The Grassroots Justice Prize is a global awards ceremony held every two years, and 200 organisations from across the globe have to go through a detailed application process and rigorous judging by some of the best legal experts in the world. The final four winning organisations will be honoured at a UN awards ceremony in New York in July, according to Bill.
Since 2007, This Life Cambodia has operated in Cambodian communities, working alongside them to overcome the challenges that they themselves identify, helping them to acquire the skills and resources they need to create change and progress.
“Awards like this also remind me that This Life Cambodia in 2018 has gone far beyond what I could have imagined when I first spoke to members of a local community in 2007 about the challenges they faced, and began to think about how to work with them as they set their sights on a better future,” Gorter says.
“We are able to do so much more as an NGO now, and I hope we have played a positive role as Cambodia has changed in the last decade.”
The organisation also focuses on improving local education, particularly supporting secondary schools and reducing dropout rates and working with young people in prisons to help them stay in contact with their families and return to contribute to their communities.
“We work with children living in residential care and help reunite them with their families. We also work within several communities to reduce domestic violence, through campaigning, education on the law and direct support to women and children. Our domestic violence team works directly with more than 3,500 women and children across 22 communes, though indirectly we reach 165,000 people,” according to Bill.

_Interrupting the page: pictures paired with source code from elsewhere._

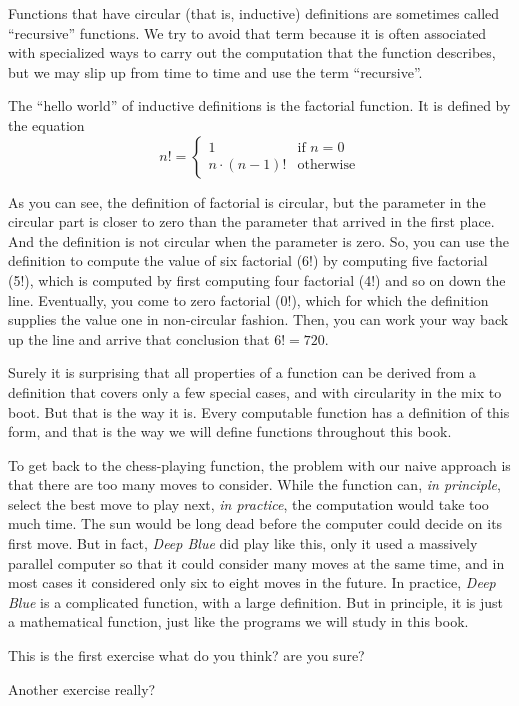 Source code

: Functions that have circular (that is, inductive) definitions are sometimes
called ``recursive'' functions. We try to avoid that term because it is
often associated with specialized ways to carry out the computation
that the function describes, but we may slip up from time to time and use the term ``recursive''.

The ``hello world'' of inductive definitions is the factorial function.
It is defined by the equation
\begin{displaymath}
n! =
\left\{
        \begin{array}{ll}
                1              & \mbox{if } n = 0 \\
                n \cdot (n-1)! & \mbox{otherwise}
        \end{array}
\right.
\end{displaymath}

As you can see, the definition of factorial is circular, but the parameter
in the circular part is closer to zero than the parameter that arrived in the
first place. And the definition is not circular when the parameter is zero.
So, you can use the definition to compute the value of six factorial (6!) by computing five factorial (5!), which is computed by first computing four factorial
(4!) and so on down the line. Eventually, you come to zero factorial (0!), which for which the definition supplies the value one in non-circular fashion.
Then, you can work your way back up the line and arrive that conclusion that $6! = 720$. 

Surely it is surprising that all properties of a function can be
derived from a definition that covers only a few special cases, and
with circularity in the mix to boot. But that is the way it is.
Every computable function has a definition of this form, and
that is the way we will define functions throughout this book.

To get back to the chess-playing function, the problem with our
naive approach is that there are
too many moves to consider.  While the function can, \emph{in principle},
select the best move to play next, \emph{in practice}, the computation
would take too much time. The sun would be long dead before the computer could decide on its first move.  But in fact, \textit{Deep Blue}
did play like this, only it used a massively parallel computer so that
it could consider many moves at the same time, and in most cases it
considered only six to eight moves in the future.  In practice,
\textit{Deep Blue} is a complicated function, with a large
definition.  But in principle, it is just a mathematical function,
just like the programs we will study in this book.

\begin{ExerciseList}
\Exercise This is the first exercise
        \Question what do you think?
        \Question are you sure?

\Exercise Another exercise
        \Question really?
\end{ExerciseList}

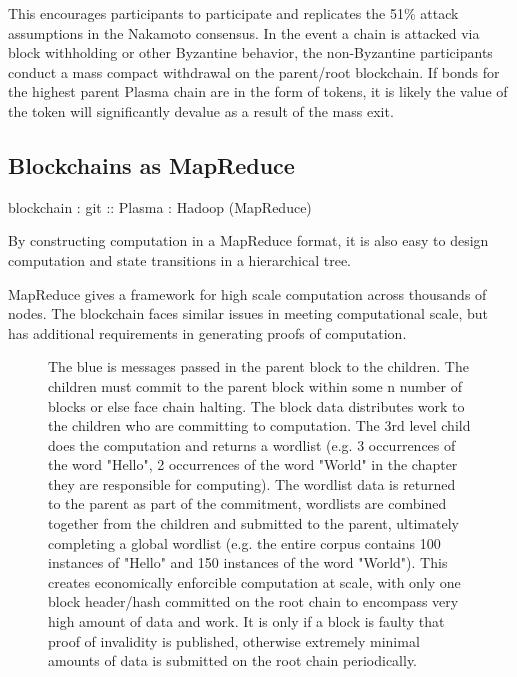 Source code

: \documentclass[letterpaper, 11pt]{article}
\begin{document}
This encourages participants to participate and replicates the 51\% attack
assumptions in the Nakamoto consensus. In the event a chain is attacked via
block withholding or other Byzantine behavior, the non-Byzantine participants
conduct a mass compact withdrawal on the parent/root blockchain. If bonds for
the highest parent Plasma chain are in the form of tokens, it is likely the
value of the token will significantly devalue as a result of the mass exit.

\subsection{Blockchains as MapReduce}

\begin{center}
	blockchain : git :: Plasma : Hadoop (MapReduce)
\end{center}

By constructing computation in a MapReduce format, it is also easy to design
computation and state transitions in a hierarchical tree.

MapReduce gives a framework for high scale computation across thousands of
nodes. The blockchain faces similar issues in meeting computational scale, but
has additional requirements in generating proofs of computation.

\begin{figure}[H]
	\caption{
		The blue is messages passed in the parent block to the children.
		The children must commit to the parent block within some n
		number of blocks or else face chain halting. The block data
		distributes work to the children who are committing to
		computation. The 3rd level child does the computation and
		returns a wordlist (e.g. 3 occurrences of the word "Hello", 2
		occurrences of the word "World" in the chapter they are
		responsible for computing). The wordlist data is returned to the
		parent as part of the commitment, wordlists are combined
		together from the children and submitted to the parent,
		ultimately completing a global wordlist (e.g. the entire corpus
		contains 100 instances of "Hello" and 150 instances of the word
		"World"). This creates economically enforcible computation at
		scale, with only one block header/hash committed on the root
		chain to encompass very high amount of data and work. It is only
		if a block is faulty that proof of invalidity is published,
		otherwise extremely minimal amounts of data is submitted on the
		root chain periodically.
		}
\end{figure}
\end{document}
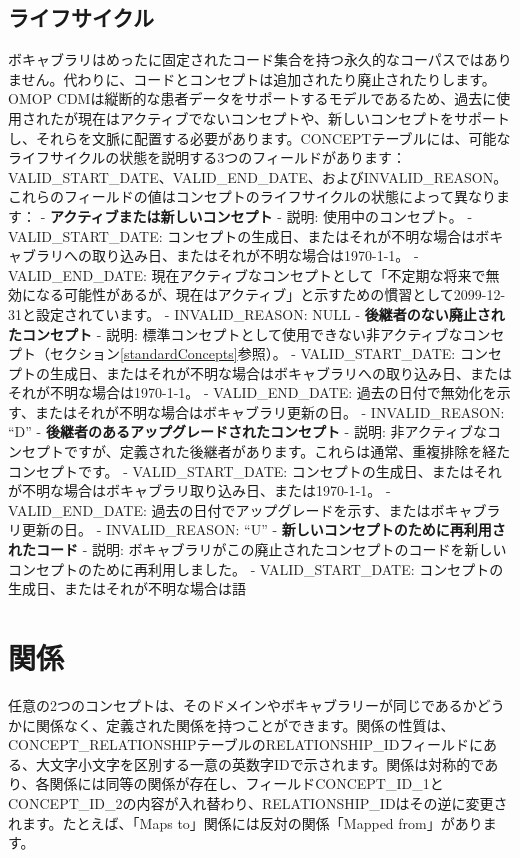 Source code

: \documentclass[
  11pt]{book}
\theoremstyle{definition}
\theoremstyle{definition}
\theoremstyle{definition}
\theoremstyle{definition}
\theoremstyle{remark}
\begin{document}
\subsection{ライフサイクル}\label{conceptLifeCycle}

ボキャブラリはめったに固定されたコード集合を持つ永久的なコーパスではありません。代わりに、コードとコンセプトは追加されたり廃止されたりします。OMOP CDMは縦断的な患者データをサポートするモデルであるため、過去に使用されたが現在はアクティブでないコンセプトや、新しいコンセプトをサポートし、それらを文脈に配置する必要があります。CONCEPTテーブルには、可能なライフサイクルの状態を説明する3つのフィールドがあります：VALID\_START\_DATE、VALID\_END\_DATE、およびINVALID\_REASON。これらのフィールドの値はコンセプトのライフサイクルの状態によって異なります：
- \textbf{アクティブまたは新しいコンセプト}
- 説明: 使用中のコンセプト。
- VALID\_START\_DATE: コンセプトの生成日、またはそれが不明な場合はボキャブラリへの取り込み日、またはそれが不明な場合は1970-1-1。
- VALID\_END\_DATE: 現在アクティブなコンセプトとして「不定期な将来で無効になる可能性があるが、現在はアクティブ」と示すための慣習として2099-12-31と設定されています。
- INVALID\_REASON: NULL
- \textbf{後継者のない廃止されたコンセプト}
- 説明: 標準コンセプトとして使用できない非アクティブなコンセプト（セクション\ref{standardConcepts}参照）。
- VALID\_START\_DATE: コンセプトの生成日、またはそれが不明な場合はボキャブラリへの取り込み日、またはそれが不明な場合は1970-1-1。
- VALID\_END\_DATE: 過去の日付で無効化を示す、またはそれが不明な場合はボキャブラリ更新の日。
- INVALID\_REASON: ``D''
- \textbf{後継者のあるアップグレードされたコンセプト}
- 説明: 非アクティブなコンセプトですが、定義された後継者があります。これらは通常、重複排除を経たコンセプトです。
- VALID\_START\_DATE: コンセプトの生成日、またはそれが不明な場合はボキャブラリ取り込み日、または1970-1-1。
- VALID\_END\_DATE: 過去の日付でアップグレードを示す、またはボキャブラリ更新の日。
- INVALID\_REASON: ``U''
- \textbf{新しいコンセプトのために再利用されたコード}
- 説明: ボキャブラリがこの廃止されたコンセプトのコードを新しいコンセプトのために再利用しました。
- VALID\_START\_DATE: コンセプトの生成日、またはそれが不明な場合は語

\section{関係}\label{ux95a2ux4fc2}

任意の2つのコンセプトは、そのドメインやボキャブラリーが同じであるかどうかに関係なく、定義された関係を持つことができます。関係の性質は、CONCEPT\_RELATIONSHIPテーブルのRELATIONSHIP\_IDフィールドにある、大文字小文字を区別する一意の英数字IDで示されます。関係は対称的であり、各関係には同等の関係が存在し、フィールドCONCEPT\_ID\_1とCONCEPT\_ID\_2の内容が入れ替わり、RELATIONSHIP\_IDはその逆に変更されます。たとえば、「Maps to」関係には反対の関係「Mapped from」があります。
\end{document}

This Life Cambodia aims to be ever more creative and effective in the way it works to improve the lives of more Cambodians. It aims to work with several more secondary schools and will also expand in the field of domestic violence.
“We are encouraged by this award to be even more creative, even more driven, in listening to Cambodian communities and supporting them to overcome the challenges they identify and lead their country forward,” says Gorter.